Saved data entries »
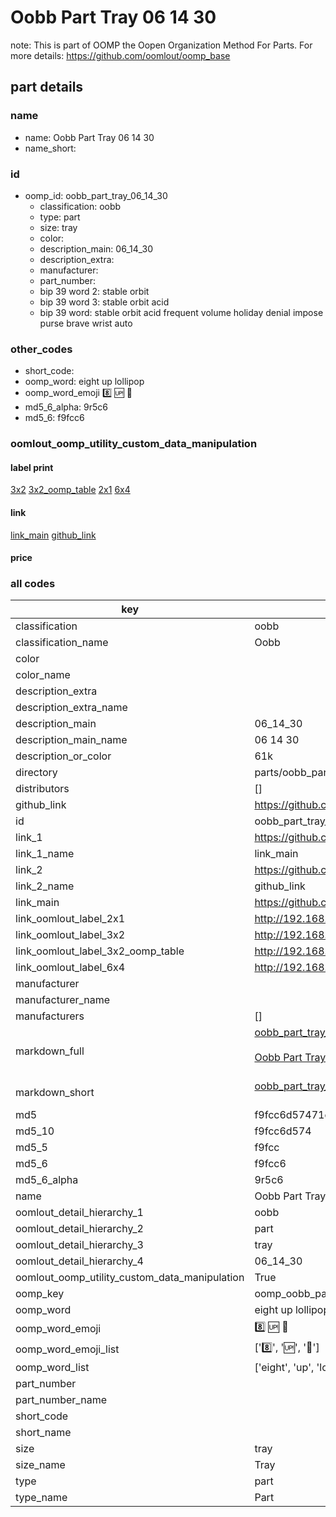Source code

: # Oobb Part Tray 06 14 30  

note: This is part of OOMP the Oopen Organization Method For Parts. For more details: https://github.com/oomlout/oomp_base

##  part details





### name
* name: Oobb Part Tray 06 14 30
* name_short: 
### id
* oomp_id: oobb_part_tray_06_14_30
  * classification: oobb
  * type: part
  * size: tray
  * color: 
  * description_main: 06_14_30
  * description_extra: 
  * manufacturer: 
  * part_number: 
  * bip 39 word 2: stable orbit
  * bip 39 word 3: stable orbit acid
  * bip 39 word: stable orbit acid frequent volume holiday denial impose purse brave wrist auto

### other_codes
* short_code: 
* oomp_word: eight up lollipop
* oomp_word_emoji :eight: :up: :lollipop:
* md5_6_alpha: 9r5c6
* md5_6: f9fcc6






### oomlout_oomp_utility_custom_data_manipulation
#### label print
[3x2](http://192.168.1.245:1112/?label=oomp%209r5c6)
[3x2_oomp_table](http://192.168.1.107:1112/?label=oomp%209r5c6)
[2x1](http://192.168.1.242:1112/?label=oomp%209r5c6)
[6x4](http://192.168.1.55:1112/?label=oomp%209r5c6)    

#### link

[link_main](https://github.com/oomlout/oomlout_oomp_current_version_messy/tree/main/parts/oobb_part_tray_06_14_30) [github_link](https://github.com/oomlout/oomlout_oomp_part_src/tree/main/parts/oobb_part_tray_06_14_30)                             

#### price







### all codes 
| key | value |  
| --- | --- |  
| classification | oobb |  
| classification_name | Oobb |  
| color |  |  
| color_name |  |  
| description_extra |  |  
| description_extra_name |  |  
| description_main | 06_14_30 |  
| description_main_name | 06 14 30 |  
| description_or_color | 61k |  
| directory | parts/oobb_part_tray_06_14_30 |  
| distributors | [] |  
| github_link | https://github.com/oomlout/oomlout_oomp_part_src/tree/main/parts/oobb_part_tray_06_14_30 |  
| id | oobb_part_tray_06_14_30 |  
| link_1 | https://github.com/oomlout/oomlout_oomp_current_version_messy/tree/main/parts/oobb_part_tray_06_14_30 |  
| link_1_name | link_main |  
| link_2 | https://github.com/oomlout/oomlout_oomp_part_src/tree/main/parts/oobb_part_tray_06_14_30 |  
| link_2_name | github_link |  
| link_main | https://github.com/oomlout/oomlout_oomp_current_version_messy/tree/main/parts/oobb_part_tray_06_14_30 |  
| link_oomlout_label_2x1 | http://192.168.1.242:1112/?label=oomp%209r5c6 |  
| link_oomlout_label_3x2 | http://192.168.1.245:1112/?label=oomp%209r5c6 |  
| link_oomlout_label_3x2_oomp_table | http://192.168.1.107:1112/?label=oomp%209r5c6 |  
| link_oomlout_label_6x4 | http://192.168.1.55:1112/?label=oomp%209r5c6 |  
| manufacturer |  |  
| manufacturer_name |  |  
| manufacturers | [] |  
| markdown_full | [oobb_part_tray_06_14_30](https://github.com/oomlout/oomlout_oomp_current_version_messy/tree/main/parts/oobb_part_tray_06_14_30)<br>[](https://github.com/oomlout/oomlout_oomp_current_version_messy/tree/main/parts/oobb_part_tray_06_14_30)<br>[Oobb Part Tray 06 14 30](https://github.com/oomlout/oomlout_oomp_current_version_messy/tree/main/parts/oobb_part_tray_06_14_30)<br><br> |  
| markdown_short | [oobb_part_tray_06_14_30](https://github.com/oomlout/oomlout_oomp_current_version_messy/tree/main/parts/oobb_part_tray_06_14_30)<br><br> |  
| md5 | f9fcc6d57471e74db37ae5ca03e6fe9e |  
| md5_10 | f9fcc6d574 |  
| md5_5 | f9fcc |  
| md5_6 | f9fcc6 |  
| md5_6_alpha | 9r5c6 |  
| name | Oobb Part Tray 06 14 30 |  
| oomlout_detail_hierarchy_1 | oobb |  
| oomlout_detail_hierarchy_2 | part |  
| oomlout_detail_hierarchy_3 | tray |  
| oomlout_detail_hierarchy_4 | 06_14_30 |  
| oomlout_oomp_utility_custom_data_manipulation | True |  
| oomp_key | oomp_oobb_part_tray_06_14_30 |  
| oomp_word | eight up lollipop |  
| oomp_word_emoji | :eight: :up: :lollipop: |  
| oomp_word_emoji_list | [':eight:', ':up:', ':lollipop:'] |  
| oomp_word_list | ['eight', 'up', 'lollipop'] |  
| part_number |  |  
| part_number_name |  |  
| short_code |  |  
| short_name |  |  
| size | tray |  
| size_name | Tray |  
| type | part |  
| type_name | Part |  
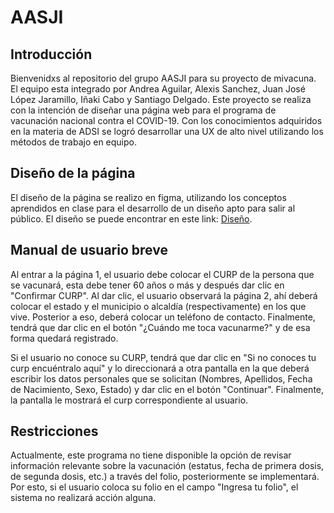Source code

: # AASJI

## Introducción 

Bienvenidxs al repositorio del grupo AASJI para su proyecto de mivacuna. El equipo esta integrado por Andrea Aguilar, Alexis Sanchez, Juan José López Jaramillo, Iñaki Cabo y Santiago Delgado. Este proyecto se realiza con la intención de diseñar una página web para el programa de vacunación nacional contra el COVID-19. Con los conocimientos adquiridos en la materia de ADSI se logró desarrollar una UX de alto nivel utilizando los métodos de trabajo en equipo.

## Diseño de la página

El diseño de la página se realizo en figma, utilizando los conceptos aprendidos en clase para el desarrollo de un diseño apto para salir al público. 
El diseño se puede encontrar en este link:   [Diseño](https://www.figma.com/file/YkO9yHXJ4hG01OQQxpYm1F/mivacuna?node-id=19%3A2).

## Manual de usuario breve

Al entrar a la página 1, el usuario debe colocar el CURP de la persona que se vacunará, esta debe tener 60 años o más y después dar clic en "Confirmar CURP".
Al dar clic, el usuario observará la página 2, ahí deberá colocar el estado y el municipio o alcaldía (respectivamente) en los que vive. Posterior a eso, deberá colocar un teléfono de contacto. Finalmente, tendrá que dar clic en el botón "¿Cuándo me toca vacunarme?" y de esa forma quedará registrado.

Si el usuario no conoce su CURP, tendrá que dar clic en "Si no conoces tu curp encuéntralo aquí" y lo direccionará a otra pantalla en la que deberá escribir los datos personales que se solicitan (Nombres, Apellidos, Fecha de Nacimiento, Sexo, Estado) y dar clic en el botón "Continuar". Finalmente, la pantalla le mostrará el curp correspondiente al usuario.

## Restricciones

Actualmente, este programa no tiene disponible la opción de revisar información relevante sobre la vacunación (estatus, fecha de primera dosis, de segunda dosis, etc.) a través del folio, posteriormente se implementará. Por esto, si el usuario coloca su folio en el campo "Ingresa tu folio", el sistema no realizará acción alguna.






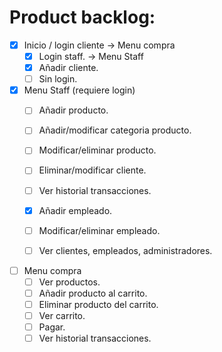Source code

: # Product backlog:
- [x] Inicio / login cliente -> Menu compra
	- [x] Login staff. -> Menu Staff
	- [x] Añadir cliente.
	- [ ] Sin login.

- [x] Menu Staff (requiere login)
	- [ ] Añadir producto.
	- [ ] Añadir/modificar categoria producto.
	- [ ] Modificar/eliminar producto.

	- [ ] Eliminar/modificar cliente.
	- [ ] Ver historial transacciones.

	- [x] Añadir empleado.
	- [ ] Modificar/eliminar empleado.
	- [ ] Ver clientes, empleados, administradores.

- [ ] Menu compra
	- [ ] Ver productos.
	- [ ] Añadir producto al carrito.
	- [ ] Eliminar producto del carrito.
	- [ ] Ver carrito.
	- [ ] Pagar.
	- [ ] Ver historial transacciones.
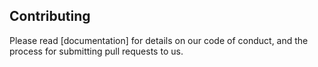 ## Contributing

Please read [documentation] for details on our code of conduct, and the process for submitting pull requests to us.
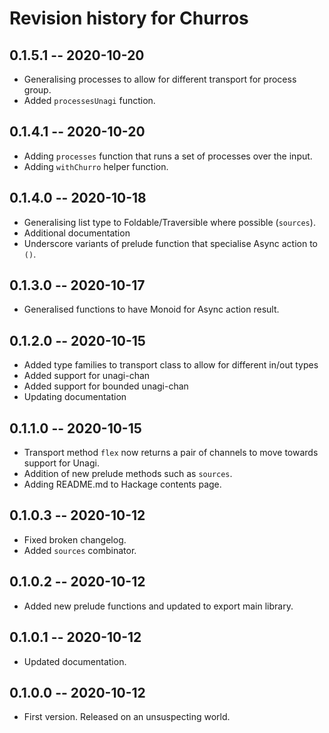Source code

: # Revision history for Churros

## 0.1.5.1 -- 2020-10-20

* Generalising processes to allow for different transport for process group.
* Added `processesUnagi` function.

## 0.1.4.1 -- 2020-10-20

* Adding `processes` function that runs a set of processes over the input.
* Adding `withChurro` helper function.

## 0.1.4.0 -- 2020-10-18

* Generalising list type to Foldable/Traversible where possible (`sources`).
* Additional documentation
* Underscore variants of prelude function that specialise Async action to `()`.

## 0.1.3.0 -- 2020-10-17

* Generalised functions to have Monoid for Async action result.

## 0.1.2.0 -- 2020-10-15

* Added type families to transport class to allow for different in/out types
* Added support for unagi-chan
* Added support for bounded unagi-chan
* Updating documentation

## 0.1.1.0 -- 2020-10-15

* Transport method `flex` now returns a pair of channels to move towards support for Unagi.
* Addition of new prelude methods such as `sources`.
* Adding README.md to Hackage contents page.

## 0.1.0.3 -- 2020-10-12

* Fixed broken changelog.
* Added `sources` combinator.

## 0.1.0.2 -- 2020-10-12

* Added new prelude functions and updated to export main library.

## 0.1.0.1 -- 2020-10-12

* Updated documentation.

## 0.1.0.0 -- 2020-10-12

* First version. Released on an unsuspecting world.
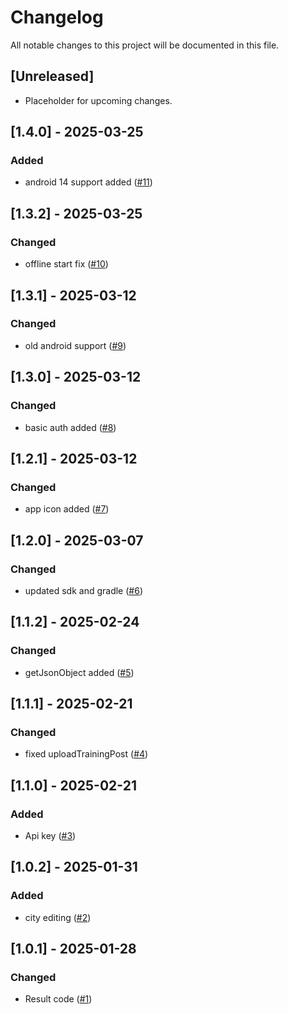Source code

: # Changelog

All notable changes to this project will be documented in this file.

## [Unreleased]
- Placeholder for upcoming changes.

## [1.4.0] - 2025-03-25
### Added
- android 14 support added  ([#11](https://github.com/mkizhevsk/tiny_fitness_android/pull/11))

## [1.3.2] - 2025-03-25
### Changed
- offline start fix  ([#10](https://github.com/mkizhevsk/tiny_fitness_android/pull/10))

## [1.3.1] - 2025-03-12
### Changed
- old android support  ([#9](https://github.com/mkizhevsk/tiny_fitness_android/pull/9))

## [1.3.0] - 2025-03-12
### Changed
- basic auth added  ([#8](https://github.com/mkizhevsk/tiny_fitness_android/pull/8))

## [1.2.1] - 2025-03-12
### Changed
- app icon added  ([#7](https://github.com/mkizhevsk/tiny_fitness_android/pull/7))

## [1.2.0] - 2025-03-07
### Changed
- updated sdk and gradle  ([#6](https://github.com/mkizhevsk/tiny_fitness_android/pull/6))

## [1.1.2] - 2025-02-24
### Changed
- getJsonObject added  ([#5](https://github.com/mkizhevsk/tiny_fitness_android/pull/5))

## [1.1.1] - 2025-02-21
### Changed
- fixed uploadTrainingPost  ([#4](https://github.com/mkizhevsk/tiny_fitness_android/pull/4))

## [1.1.0] - 2025-02-21
### Added
- Api key  ([#3](https://github.com/mkizhevsk/tiny_fitness_android/pull/3))

## [1.0.2] - 2025-01-31
### Added
- city editing  ([#2](https://github.com/mkizhevsk/tiny_fitness_android/pull/2))

## [1.0.1] - 2025-01-28
### Changed
- Result code ([#1](https://github.com/mkizhevsk/tiny_fitness_android/pull/1))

Your objective » Find each line in the records holding the string "página" and show it.

Answer section »
Bienvenidxs al repositorio del grupo AASJI para su proyecto de mivacuna. El equipo esta integrado por Andrea Aguilar, Alexis Sanchez, Juan José López Jaramillo, Iñaki Cabo y Santiago Delgado. Este proyecto se realiza con la intención de diseñar una página web para el programa de vacunación nacional contra el COVID-19. Con los conocimientos adquiridos en la materia de ADSI se logró desarrollar una UX de alto nivel utilizando los métodos de trabajo en equipo.
## Diseño de la página
El diseño de la página se realizo en figma, utilizando los conceptos aprendidos en clase para el desarrollo de un diseño apto para salir al público. 
Al entrar a la página 1, el usuario debe colocar el CURP de la persona que se vacunará, esta debe tener 60 años o más y después dar clic en "Confirmar CURP".
Al dar clic, el usuario observará la página 2, ahí deberá colocar el estado y el municipio o alcaldía (respectivamente) en los que vive. Posterior a eso, deberá colocar un teléfono de contacto. Finalmente, tendrá que dar clic en el botón "¿Cuándo me toca vacunarme?" y de esa forma quedará registrado.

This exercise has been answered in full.